The London duo calls itself APRE and identifies its genre as “Alternative Wonky Indie Electronic Pop.” In “Backstreet,” it’s the guitar during the final 30 seconds that moves the song from “good” to “blogworthy.”
Quoting the email submission:
Lyrically, ‘Backstreet’ – say the boys – is “about being lost in relationships through your life whilst trying to find a shortcut through to the backstreets of happiness.” ‘Backstreet’ suggests a duo who have found precisely what they are looking for in APRE itself, a band whose songs frequently twist those most private moments into songs full of brains, heart, and laser-guided melodies.

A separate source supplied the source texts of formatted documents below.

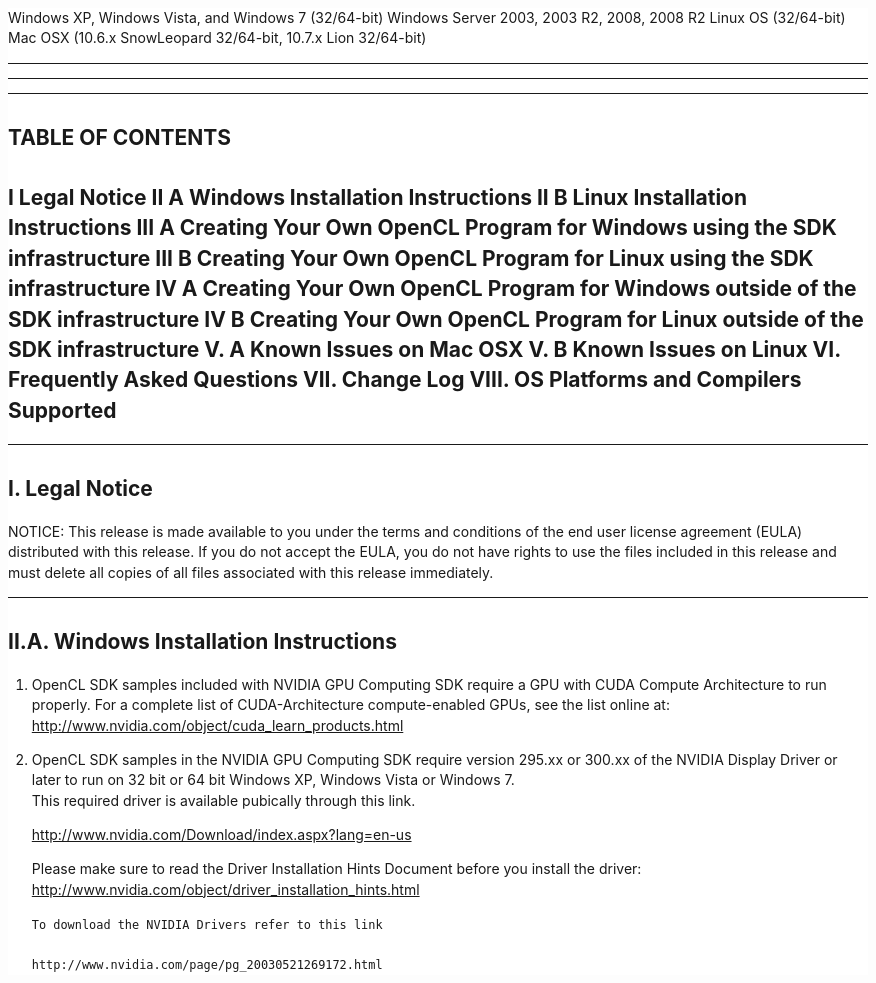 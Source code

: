   Windows XP, Windows Vista, and Windows 7 (32/64-bit)
  Windows Server 2003, 2003 R2, 2008, 2008 R2
  Linux OS (32/64-bit)
  Mac OSX  (10.6.x SnowLeopard 32/64-bit, 10.7.x Lion 32/64-bit)

--------------------------------------------------------------------------------
--------------------------------------------------------------------------------

--------------------------------------------------------------------------------
TABLE OF CONTENTS
--------------------------------------------------------------------------------
I      Legal Notice
II  A  Windows Installation Instructions
II  B  Linux Installation Instructions
III A  Creating Your Own OpenCL Program for Windows using the SDK infrastructure
III B  Creating Your Own OpenCL Program for Linux using the SDK infrastructure
IV  A  Creating Your Own OpenCL Program for Windows outside of the SDK infrastructure
IV  B  Creating Your Own OpenCL Program for Linux outside of the SDK infrastructure
V.  A  Known Issues on Mac OSX
V.  B  Known Issues on Linux
VI.    Frequently Asked Questions
VII.   Change Log
VIII.  OS Platforms and Compilers Supported
--------------------------------------------------------------------------------

--------------------------------------------------------------------------------
I.   Legal Notice
--------------------------------------------------------------------------------
NOTICE:  This release is made available to you under the terms and conditions of the 
end user license agreement (EULA) distributed with this release.  If you do not accept 
the EULA, you do not have rights to use the files included in this release and must 
delete all copies of all files associated with this release immediately.

--------------------------------------------------------------------------------
II.A.   Windows Installation Instructions
--------------------------------------------------------------------------------

1. OpenCL SDK samples included with NVIDIA GPU Computing SDK require a GPU with CUDA Compute 
   Architecture to run properly. For a complete list of CUDA-Architecture compute-enabled GPUs, 
   see the list online at:  http://www.nvidia.com/object/cuda_learn_products.html

2. OpenCL SDK samples in the NVIDIA GPU Computing SDK require version 295.xx or 300.xx of the NVIDIA 
   Display Driver or later to run on 32 bit or 64 bit Windows XP, Windows Vista or Windows 7.  
   This required driver is available pubically through this link.

   http://www.nvidia.com/Download/index.aspx?lang=en-us
   
   Please make sure to read the Driver Installation Hints Document before you 
   install the driver: http://www.nvidia.com/object/driver_installation_hints.html

       To download the NVIDIA Drivers refer to this link
       
       http://www.nvidia.com/page/pg_20030521269172.html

Part of what makes APRE special is an eye for detail that looks beyond just the immediate songs they make. The band’s imagery is often shrouded in suburbia, but with a surreal, sometimes-dislocated edge (where outsider and insider are unclear). Time also figures frequently, from the lyrical and visual nods around APRE’s early releases to a sound that draws on the past, and portrays an uncertain future. Even the band name itself begs questions (one version goes that it was inspired by a French girlfriend who kept saying Apres, whilst another interpretation might be that it drops you into a story always evolving, neither at its beginning nor its end). As with any genuinely-aspirational band, everything in APRE’s world matters and yet to the outside eye, not everything makes total sense - which is precisely the point (“none of us really know what we are doing anymore”).